Source data
........

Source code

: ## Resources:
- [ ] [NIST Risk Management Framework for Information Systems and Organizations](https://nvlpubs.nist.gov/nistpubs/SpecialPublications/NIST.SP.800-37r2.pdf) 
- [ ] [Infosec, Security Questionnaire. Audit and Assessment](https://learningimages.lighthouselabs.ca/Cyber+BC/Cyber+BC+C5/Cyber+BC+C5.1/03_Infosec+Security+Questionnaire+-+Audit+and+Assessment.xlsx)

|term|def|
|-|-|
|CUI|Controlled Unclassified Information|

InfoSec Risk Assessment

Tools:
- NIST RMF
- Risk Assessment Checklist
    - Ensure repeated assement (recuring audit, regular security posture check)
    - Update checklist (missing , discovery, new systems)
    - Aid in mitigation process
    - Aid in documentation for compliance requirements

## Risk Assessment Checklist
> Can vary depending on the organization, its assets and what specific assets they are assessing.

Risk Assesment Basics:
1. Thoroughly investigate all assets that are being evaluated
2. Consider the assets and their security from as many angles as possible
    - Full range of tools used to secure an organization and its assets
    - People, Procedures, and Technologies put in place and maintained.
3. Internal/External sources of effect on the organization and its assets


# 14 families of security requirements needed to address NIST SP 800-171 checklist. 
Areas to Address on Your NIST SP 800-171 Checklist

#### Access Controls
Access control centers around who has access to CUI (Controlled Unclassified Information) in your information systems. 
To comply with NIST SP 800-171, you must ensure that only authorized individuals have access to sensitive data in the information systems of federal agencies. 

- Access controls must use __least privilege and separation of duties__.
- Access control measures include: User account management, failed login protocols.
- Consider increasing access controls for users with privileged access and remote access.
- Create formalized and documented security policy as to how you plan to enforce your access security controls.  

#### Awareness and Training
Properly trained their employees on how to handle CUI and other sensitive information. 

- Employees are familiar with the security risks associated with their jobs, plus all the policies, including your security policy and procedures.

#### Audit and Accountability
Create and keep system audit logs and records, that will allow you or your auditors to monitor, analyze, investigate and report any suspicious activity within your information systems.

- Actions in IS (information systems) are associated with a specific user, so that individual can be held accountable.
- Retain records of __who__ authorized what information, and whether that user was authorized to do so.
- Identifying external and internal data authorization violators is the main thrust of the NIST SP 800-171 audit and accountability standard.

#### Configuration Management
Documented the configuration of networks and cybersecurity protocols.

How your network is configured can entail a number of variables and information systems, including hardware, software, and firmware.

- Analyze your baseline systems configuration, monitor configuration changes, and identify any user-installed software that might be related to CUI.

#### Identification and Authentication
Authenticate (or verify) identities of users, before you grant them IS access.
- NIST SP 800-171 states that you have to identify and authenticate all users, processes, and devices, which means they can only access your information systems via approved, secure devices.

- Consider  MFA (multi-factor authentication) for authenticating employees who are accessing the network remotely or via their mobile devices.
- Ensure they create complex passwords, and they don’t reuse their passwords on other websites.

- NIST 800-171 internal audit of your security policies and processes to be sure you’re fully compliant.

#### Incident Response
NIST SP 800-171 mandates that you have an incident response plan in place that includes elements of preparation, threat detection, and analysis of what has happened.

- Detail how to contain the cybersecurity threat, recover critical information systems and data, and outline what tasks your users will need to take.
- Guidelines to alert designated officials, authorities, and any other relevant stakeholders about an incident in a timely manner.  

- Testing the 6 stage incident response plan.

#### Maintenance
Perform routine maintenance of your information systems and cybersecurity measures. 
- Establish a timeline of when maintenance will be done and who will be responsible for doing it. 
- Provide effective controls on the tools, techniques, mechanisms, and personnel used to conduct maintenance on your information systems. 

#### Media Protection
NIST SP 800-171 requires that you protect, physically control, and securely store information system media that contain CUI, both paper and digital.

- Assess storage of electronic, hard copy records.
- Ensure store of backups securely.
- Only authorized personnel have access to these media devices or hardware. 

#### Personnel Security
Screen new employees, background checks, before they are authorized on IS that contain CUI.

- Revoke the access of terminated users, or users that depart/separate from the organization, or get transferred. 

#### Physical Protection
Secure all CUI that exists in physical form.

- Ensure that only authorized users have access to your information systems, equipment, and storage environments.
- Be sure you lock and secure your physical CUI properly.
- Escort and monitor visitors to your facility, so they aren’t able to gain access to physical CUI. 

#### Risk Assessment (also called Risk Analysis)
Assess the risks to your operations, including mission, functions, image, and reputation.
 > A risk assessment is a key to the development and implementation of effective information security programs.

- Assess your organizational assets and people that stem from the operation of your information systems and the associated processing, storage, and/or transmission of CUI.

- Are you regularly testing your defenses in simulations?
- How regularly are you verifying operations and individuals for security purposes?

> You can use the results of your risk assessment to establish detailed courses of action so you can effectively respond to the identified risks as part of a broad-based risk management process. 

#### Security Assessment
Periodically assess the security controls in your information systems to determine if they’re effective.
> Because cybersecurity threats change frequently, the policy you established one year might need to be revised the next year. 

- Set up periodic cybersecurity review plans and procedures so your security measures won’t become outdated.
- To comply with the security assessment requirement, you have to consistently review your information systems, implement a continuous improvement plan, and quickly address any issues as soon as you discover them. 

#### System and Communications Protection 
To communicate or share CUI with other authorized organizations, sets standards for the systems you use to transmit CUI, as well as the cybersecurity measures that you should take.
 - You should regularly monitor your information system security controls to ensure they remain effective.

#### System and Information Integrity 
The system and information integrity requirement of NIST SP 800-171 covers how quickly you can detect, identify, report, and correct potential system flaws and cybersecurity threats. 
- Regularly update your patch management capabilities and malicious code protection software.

........

WORK REQUIRED
Write out every line in the data that holds the string "securely".

TASK ANSWER
NIST SP 800-171 requires that you protect, physically control, and securely store information system media that contain CUI, both paper and digital.
- Ensure store of backups securely.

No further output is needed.